Он умер мерзкой смертью. Умер после трехдневного беснования и проклятий. Перед его смертью в той части палаты, где он лежал, стояла ужасная вонь, и она отражалась в грязи слов, которые он выкрикивал на пределе своего обезумевшего голоса. Когда это закончилось, все вздохнули с облегчением.
Конец наступил внезапно. Он наступил после диких метаний, после жесточайших проклятий, после жесточайших истин. Как-то ранним утром ночная медсестра посмотрела в окно и увидела процессию, которая уходила с территории госпиталя через ворота и удалялась в направлении кладбища близлежащей деревни. Первым шел священник, держа в руках деревянный крест, сделанный накануне плотником. Он пел что-то грустное, а у ворот, взяв под козырьки, стояла стража. Через ворота прошел кортеж из дюжины солдат – четверо из них несли гроб. На гробе красовался славный французский триколор. Медсестра инстинктивно оглянулась на койку Мариуса. Когда он умрет, все будет точно так же. Потом ее взгляд упал на парижскую газету на столе. Одна из колонок была озаглавлена: «Nos Héros! Morts aux Champs d’Honneur! La Patrie Reconnaissante[40]». Все будет точно так же.
Потом Мариус издал последний внезапный крик.

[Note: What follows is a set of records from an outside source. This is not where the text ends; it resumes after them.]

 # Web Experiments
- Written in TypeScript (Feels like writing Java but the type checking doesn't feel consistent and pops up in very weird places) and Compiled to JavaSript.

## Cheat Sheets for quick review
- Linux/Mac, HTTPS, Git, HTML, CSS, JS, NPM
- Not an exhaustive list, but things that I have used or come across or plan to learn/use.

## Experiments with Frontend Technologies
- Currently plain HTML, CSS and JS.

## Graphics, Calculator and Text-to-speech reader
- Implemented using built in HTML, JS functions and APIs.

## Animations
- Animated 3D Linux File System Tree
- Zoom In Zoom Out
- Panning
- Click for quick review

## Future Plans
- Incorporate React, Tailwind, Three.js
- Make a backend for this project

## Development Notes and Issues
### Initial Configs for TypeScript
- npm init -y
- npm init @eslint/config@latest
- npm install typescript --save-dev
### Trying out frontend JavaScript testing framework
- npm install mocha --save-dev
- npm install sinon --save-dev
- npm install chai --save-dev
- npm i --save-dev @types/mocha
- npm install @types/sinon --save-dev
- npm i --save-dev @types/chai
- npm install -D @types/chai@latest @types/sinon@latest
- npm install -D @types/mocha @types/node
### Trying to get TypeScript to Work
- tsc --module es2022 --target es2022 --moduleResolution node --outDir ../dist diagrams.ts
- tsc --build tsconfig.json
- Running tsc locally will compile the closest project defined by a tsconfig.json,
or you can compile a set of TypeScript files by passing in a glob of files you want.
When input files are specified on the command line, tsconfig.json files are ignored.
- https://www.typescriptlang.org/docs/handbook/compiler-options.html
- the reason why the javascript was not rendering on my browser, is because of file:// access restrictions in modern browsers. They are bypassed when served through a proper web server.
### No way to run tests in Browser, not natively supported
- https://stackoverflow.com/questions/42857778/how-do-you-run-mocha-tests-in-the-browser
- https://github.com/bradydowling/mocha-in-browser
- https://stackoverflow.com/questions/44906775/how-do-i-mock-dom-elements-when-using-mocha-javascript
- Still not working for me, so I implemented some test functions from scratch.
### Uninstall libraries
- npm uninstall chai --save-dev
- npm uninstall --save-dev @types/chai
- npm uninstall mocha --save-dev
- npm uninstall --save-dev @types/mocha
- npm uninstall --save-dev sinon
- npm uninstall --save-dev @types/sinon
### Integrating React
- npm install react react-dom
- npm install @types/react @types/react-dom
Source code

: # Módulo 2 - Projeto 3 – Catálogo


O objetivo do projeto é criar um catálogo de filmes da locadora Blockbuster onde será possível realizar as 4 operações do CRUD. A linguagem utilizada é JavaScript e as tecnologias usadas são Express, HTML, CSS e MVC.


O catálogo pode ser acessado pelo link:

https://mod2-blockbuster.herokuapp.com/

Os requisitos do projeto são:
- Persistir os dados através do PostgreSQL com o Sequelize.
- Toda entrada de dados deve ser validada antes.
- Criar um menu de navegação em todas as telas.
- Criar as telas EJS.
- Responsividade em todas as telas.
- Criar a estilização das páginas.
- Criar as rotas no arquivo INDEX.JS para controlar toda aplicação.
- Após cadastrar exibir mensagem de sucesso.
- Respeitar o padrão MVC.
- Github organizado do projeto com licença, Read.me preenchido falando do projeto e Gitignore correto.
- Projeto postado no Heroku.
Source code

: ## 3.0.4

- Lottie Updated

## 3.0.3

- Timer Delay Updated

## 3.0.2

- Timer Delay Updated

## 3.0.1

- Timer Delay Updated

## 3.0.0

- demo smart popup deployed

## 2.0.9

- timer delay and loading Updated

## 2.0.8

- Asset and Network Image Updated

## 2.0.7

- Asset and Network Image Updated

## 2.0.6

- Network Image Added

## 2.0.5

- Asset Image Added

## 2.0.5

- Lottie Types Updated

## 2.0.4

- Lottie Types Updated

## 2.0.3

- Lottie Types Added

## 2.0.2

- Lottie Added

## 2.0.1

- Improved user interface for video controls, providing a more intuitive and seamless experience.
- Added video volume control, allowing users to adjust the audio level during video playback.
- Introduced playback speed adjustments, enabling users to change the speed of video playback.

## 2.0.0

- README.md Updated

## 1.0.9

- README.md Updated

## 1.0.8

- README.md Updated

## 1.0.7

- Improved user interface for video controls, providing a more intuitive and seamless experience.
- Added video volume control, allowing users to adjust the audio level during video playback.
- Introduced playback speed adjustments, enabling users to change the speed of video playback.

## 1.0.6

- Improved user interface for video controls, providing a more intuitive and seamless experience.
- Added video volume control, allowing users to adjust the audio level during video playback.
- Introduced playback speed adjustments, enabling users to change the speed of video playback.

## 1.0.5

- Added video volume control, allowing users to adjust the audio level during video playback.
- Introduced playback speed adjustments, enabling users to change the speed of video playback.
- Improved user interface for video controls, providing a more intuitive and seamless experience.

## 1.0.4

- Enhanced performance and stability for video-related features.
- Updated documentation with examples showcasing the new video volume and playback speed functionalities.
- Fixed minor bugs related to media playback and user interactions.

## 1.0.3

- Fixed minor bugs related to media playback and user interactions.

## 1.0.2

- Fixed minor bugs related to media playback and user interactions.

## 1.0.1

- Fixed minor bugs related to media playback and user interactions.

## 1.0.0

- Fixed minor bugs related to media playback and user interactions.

– Vive la France! – заорал он. – Vive les sales embusqués! Hoch le Kaiser![41]
Потом он умер.
Париж,
19 декабря 1915
Дыра в заборе
Госпиталь стоял в поле возле деревни и был огорожен плотным, высоким, колючим забором. На его территории располагалась дюжина деревянных лачуг, выкрашенных зеленой краской и связанных друг с другом дощатыми дорожками. По эту сторону забора никто не знал, что происходило снаружи. Предположительно, война. До войны было десять километров, судя по карте и звукам выстрелов, которые в иные дни доносились настолько громко, что деревянные лачуги тряслись и дрожали, хотя со временем привыкаешь и к этому – до известной степени. Госпиталь стоял очень близко к войне, так близко, что никто ничего о ней не знал, и поэтому жизнь в госпитале была ужасно скучна: ни новостей, ни газет, только дрязги и рутинная работа. Что до забора, то если один из его колышков портился или отваливался, это место плотно заколачивали столбами или досками, так что госпиталь был настоящей тюрьмой для его обитателей. Официальный вход был только один – через большие двойные ворота с пропускной будкой, возле или внутри которой – в зависимости от погоды – день и ночь стоял постовой. Днем вялый французский флаг над воротами указывал путь санитарным машинам. Ночью той же цели служил фонарь. Ночной постовой часто засыпал, а дневной часто уходил с поста, и оба, когда считали нужным, записывали в журнал имена тех, кто появлялся на территории или покидал ее. Полевые санитарные машины приезжали и уезжали, машины госпиталя приезжали и уезжали, иногда приезжала и уезжала машина Генерала, открыто сновали сквозь ворота и другие люди, связанные с работой госпиталя. Но совсем другое дело – те, кто выбирался через забор.